La justesse des formes des meubles de Dicko m'avait fait comprendre que bien des choses pouvaient se transmettre à travers un banal objet du quotidien. Le rythme des tam-tam parle. Les sociétés s'articulent autour de codes distincts. L'expression de sentiments, se révèle à travers un langage, un ensemble de signes, une sémantique. Aussi j'avais beaucoup à dire sur un monde dont mon mental porte les stigmates.
Serait-ce outrancier d'affirmer que Freud et Dubuffet m'ont fait artiste dés lors que ce dernier lança: "la création d'art, où qu'elle apparaisse, est dans tous les cas pathologique"?
Je refusai l'hypocrisie d'un monde basé sur l'argent où se côtoyent non chalament financiers et artistes, nantis et syndiqués. Je me trouvai seul face à ces paradoxes, voulant vivre coûte que coûte ce petit temps, ce long calvaire.
L'écriture fut mon premier refuge.

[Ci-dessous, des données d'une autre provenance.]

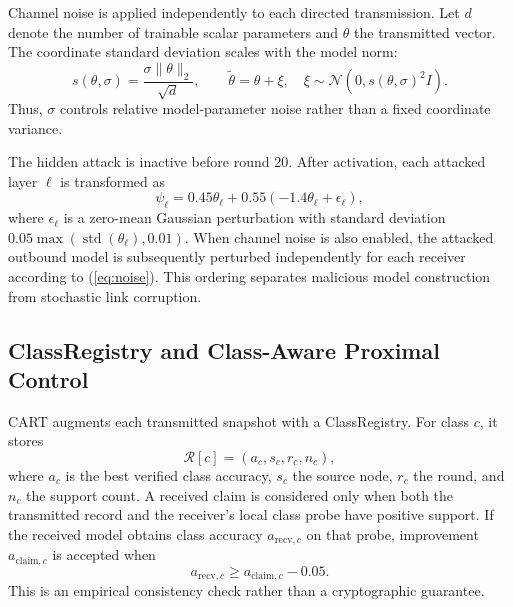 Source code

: \documentclass[conference]{IEEEtran}
\begin{document}
Channel noise is applied independently to each directed transmission. Let $d$ denote the number of trainable scalar parameters and $\theta$ the transmitted vector. The coordinate standard deviation scales with the model norm:
\begin{equation}
s(\theta,\sigma)=\frac{\sigma\|\theta\|_2}{\sqrt d}, \qquad
\widetilde{\theta}=\theta+\xi,\quad
\xi\sim\mathcal{N}(0,s(\theta,\sigma)^2I).
\label{eq:noise}
\end{equation}
Thus, $\sigma$ controls relative model-parameter noise rather than a fixed coordinate variance.

The hidden attack is inactive before round 20. After activation, each attacked layer $\ell$ is transformed as
\begin{equation}
\psi_\ell=0.45\theta_\ell+0.55(-1.4\theta_\ell+\epsilon_\ell),
\end{equation}
where $\epsilon_\ell$ is a zero-mean Gaussian perturbation with standard deviation $0.05\max(\operatorname{std}(\theta_\ell),0.01)$. When channel noise is also enabled, the attacked outbound model is subsequently perturbed independently for each receiver according to (\ref{eq:noise}). This ordering separates malicious model construction from stochastic link corruption.

\subsection{ClassRegistry and Class-Aware Proximal Control}
CART augments each transmitted snapshot with a ClassRegistry. For class $c$, it stores
\begin{equation}
\mathcal{R}[c]=(a_c,s_c,r_c,n_c),
\end{equation}
where $a_c$ is the best verified class accuracy, $s_c$ the source node, $r_c$ the round, and $n_c$ the support count. A received claim is considered only when both the transmitted record and the receiver's local class probe have positive support. If the received model obtains class accuracy $a_{\mathrm{recv},c}$ on that probe, improvement $a_{\mathrm{claim},c}$ is accepted when
\begin{equation}
a_{\mathrm{recv},c}\ge a_{\mathrm{claim},c}-0.05.
\end{equation}
This is an empirical consistency check rather than a cryptographic guarantee.
\end{document}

Des maux s'envolèrent dans des carnets désarticulés: "la phrase du jour n'est pas celle que l'on croit, ni même celle que l'on pense, c'est celle qui dure et donne un sens à la vie" ; "la haine et l'amour sont mues par un même sentiment, le sens de ceux qui t'entourent".

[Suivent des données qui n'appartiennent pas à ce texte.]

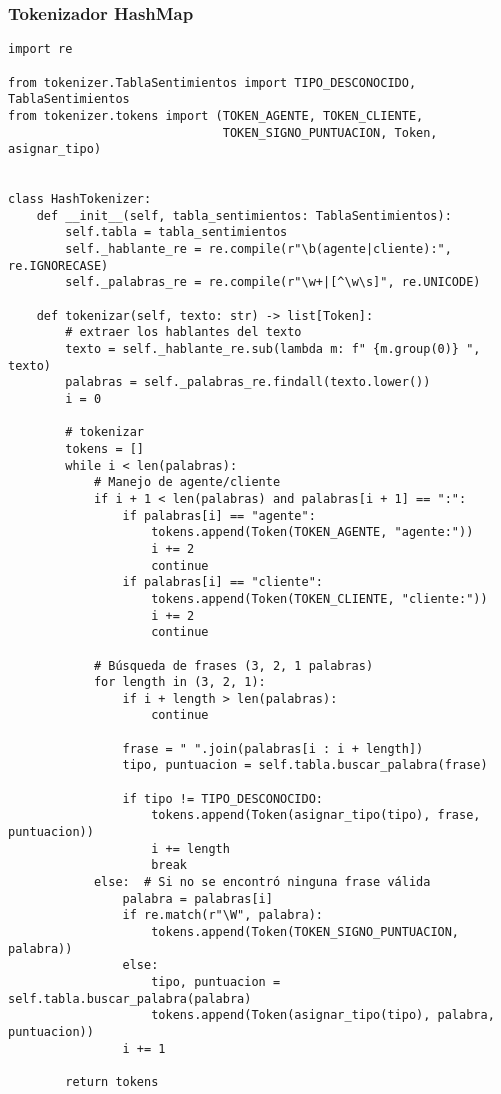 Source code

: \subsubsection{Tokenizador HashMap}
\begin{lstlisting}
import re

from tokenizer.TablaSentimientos import TIPO_DESCONOCIDO, TablaSentimientos
from tokenizer.tokens import (TOKEN_AGENTE, TOKEN_CLIENTE,
                              TOKEN_SIGNO_PUNTUACION, Token, asignar_tipo)


class HashTokenizer:
    def __init__(self, tabla_sentimientos: TablaSentimientos):
        self.tabla = tabla_sentimientos
        self._hablante_re = re.compile(r"\b(agente|cliente):", re.IGNORECASE)
        self._palabras_re = re.compile(r"\w+|[^\w\s]", re.UNICODE)

    def tokenizar(self, texto: str) -> list[Token]:
        # extraer los hablantes del texto
        texto = self._hablante_re.sub(lambda m: f" {m.group(0)} ", texto)
        palabras = self._palabras_re.findall(texto.lower())
        i = 0

        # tokenizar
        tokens = []
        while i < len(palabras):
            # Manejo de agente/cliente
            if i + 1 < len(palabras) and palabras[i + 1] == ":":
                if palabras[i] == "agente":
                    tokens.append(Token(TOKEN_AGENTE, "agente:"))
                    i += 2
                    continue
                if palabras[i] == "cliente":
                    tokens.append(Token(TOKEN_CLIENTE, "cliente:"))
                    i += 2
                    continue

            # Búsqueda de frases (3, 2, 1 palabras)
            for length in (3, 2, 1):
                if i + length > len(palabras):
                    continue

                frase = " ".join(palabras[i : i + length])
                tipo, puntuacion = self.tabla.buscar_palabra(frase)

                if tipo != TIPO_DESCONOCIDO:
                    tokens.append(Token(asignar_tipo(tipo), frase, puntuacion))
                    i += length
                    break
            else:  # Si no se encontró ninguna frase válida
                palabra = palabras[i]
                if re.match(r"\W", palabra):
                    tokens.append(Token(TOKEN_SIGNO_PUNTUACION, palabra))
                else:
                    tipo, puntuacion = self.tabla.buscar_palabra(palabra)
                    tokens.append(Token(asignar_tipo(tipo), palabra, puntuacion))
                i += 1

        return tokens
\end{lstlisting}

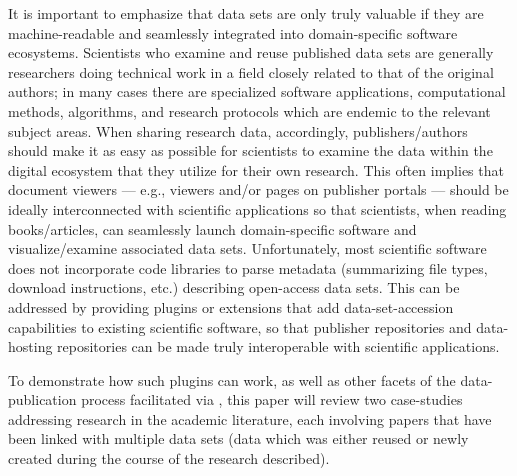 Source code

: \documentclass[11pt,letterpaper]{article}
\newcommand{\ATexttclr}[1]{\textcolor{tcolor}{\textbf{#1}}}
\newcommand{\textscc}[1]{{\color{orr!35!black}{{%
						\fontfamily{Cabin-TLF}\fontseries{b}\selectfont{\textsc{\scriptsize{#1}}}}}}}
\newcommand{\AcronymText}[1]{{\textscc{#1}}}
\newcommand{\SDRF}{\resizebox{!}{8pt}{\ATexttclr{S}}\resizebox{!}{8pt}{\ATexttclr{DR%
\hspace{1pt}{\raisebox{-1pt}{\fontfamily{qhv}\fontseries{b}\selectfont{}\Large{F}}%
}}}}
\newcommand{\HTML}{\resizebox{!}{7pt}{\AcronymText{HTML}}}
\newcommand{\PDF}{\resizebox{!}{7pt}{\AcronymText{PDF}}}
\newcommand{\p}[1]{

\vspace{.7em}#1}
\begin{document}
{\p{It is important to emphasize that data sets are only truly valuable if they are machine-readable and seamlessly integrated into domain-specific software ecosystems.  Scientists who examine and reuse published data sets are generally researchers doing technical work in a field closely related to that of the original authors; in many cases there are specialized software applications, computational methods, algorithms, and research protocols which are endemic to the relevant subject areas.  When sharing research data, accordingly, publishers/authors should make it as easy as possible for scientists to examine the data within the digital ecosystem that they utilize for their own research.  This often implies that document viewers --- e.g., \PDF{} viewers and/or \HTML{} pages on publisher portals --- should be ideally interconnected with scientific applications so that scientists, when reading books/articles, can seamlessly launch domain-specific software and visualize/examine associated data sets.  Unfortunately, most scientific software does not incorporate code libraries to parse metadata (summarizing file types, download instructions, etc.) describing open-access data sets.  This can be addressed by providing plugins or extensions that add data-set-accession capabilities to existing scientific software, so that publisher repositories and data-hosting repositories can be made truly interoperable with scientific applications.}

\p{To demonstrate how such plugins can work, as well as other facets of the data-publication process facilitated via \SDRF{}, this paper will review two case-studies addressing 
research in the academic literature, each involving papers that have been 
linked with multiple data sets (data which was either reused or newly created 
during the course of the research described).
}

\begin{figure}
\end{figure}}
\end{document}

Mais l'encre ne sèche jamais. Ce qui est écrit devient parole d'évangile par la folie des hommes; "écrire est le pire des crimes contre l'humanité". Aussi je décidai de ne plus me laisser aller à cette passion délétère.

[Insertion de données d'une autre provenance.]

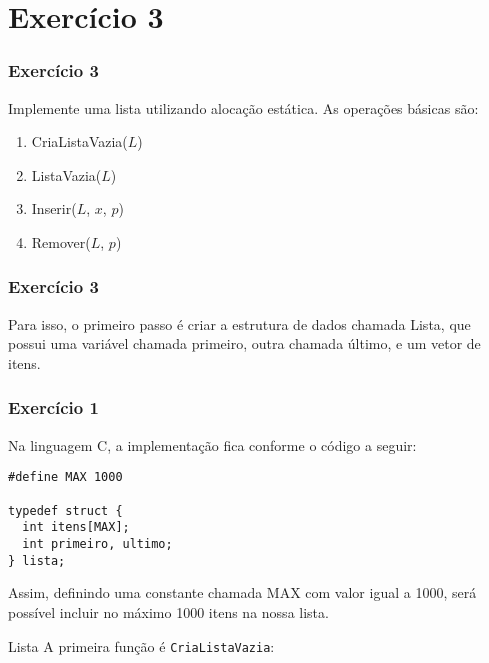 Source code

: \documentclass[aspectratio=169]{beamer}
\begin{document}
\section{Exercício 3}

\begin{frame}
\frametitle{Exercício 3}
Implemente uma lista utilizando alocação estática. As operações básicas são:
\begin{enumerate}
 \item CriaListaVazia($L$) 
 \item ListaVazia($L$)
 \item Inserir($L$, $x$, $p$)
 \item Remover($L$, $p$) 
\end{enumerate}
\end{frame}


\begin{frame}[fragile]
\frametitle{Exercício 3}
Para isso, o primeiro passo é criar a estrutura de dados chamada Lista, que possui uma variável chamada primeiro, outra chamada último, e um vetor de itens.
\begin{algorithm}[H]
\caption{Lista} 
\label{Nodo}
\end{algorithm} 
\end{frame}


\begin{frame}[fragile]
\frametitle{Exercício 1}
Na linguagem C, a implementação fica conforme o código a seguir:
\begin{lstlisting}[style=CStyle]
#define MAX 1000

typedef struct {
  int itens[MAX];
  int primeiro, ultimo;
} lista;
\end{lstlisting}  
Assim, definindo uma constante chamada MAX com valor igual a 1000, será possível incluir no máximo 1000 itens na nossa lista.
\end{frame}



\begin{frame}[fragile]{Lista}
A primeira função é \verb|CriaListaVazia|:
\begin{algorithm}[H]
\caption{CriaListaVazia} 
\label{CriaListaVazia}
\end{algorithm}
\end{frame}
\end{document}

"Je suppose que les éliminés ou les échappés, déserteurs de la vie moderne, seraient tout indiqués pour le recrutement des carrières artistiques, et cette vie moderne sera peut-être favorable aux arts du fait du nombre de ses éliminés ou de ses déserteurs."
Gaston Chaissac.
Cet artiste longtemps classé parmi les peintres du dimanche, les naïfs, les marginaux, et que Dubuffet incarcéra dans les vitrines de l'Art brut, alors que Michel Ragon fait remarquer (comme pour mieux se dédouanner de son aveuglement passé) dans son livre Du côté de L'Art brut , que celui-ci avait eut pour premiers maîtres des "praticiens du post-cubisme et de l'abstraction (Otto Freundlich et Albert Gleizes)", et que "personne ne semble avoir songé à le comparer à Schwitters", ce Gaston Chaissac, je ne le connus que bien plus tard.
Je ne crois pas au "recrutement", et moins encore à la notion de "carrière" en terme d'art, mais il me parait acquis que "les éliminés ou les échappés, déserteurs de la vie moderne" aient embrassé en nombre la vocation d'artiste comme l'on embrasse la carrière des armes. Et tel fut mon choix.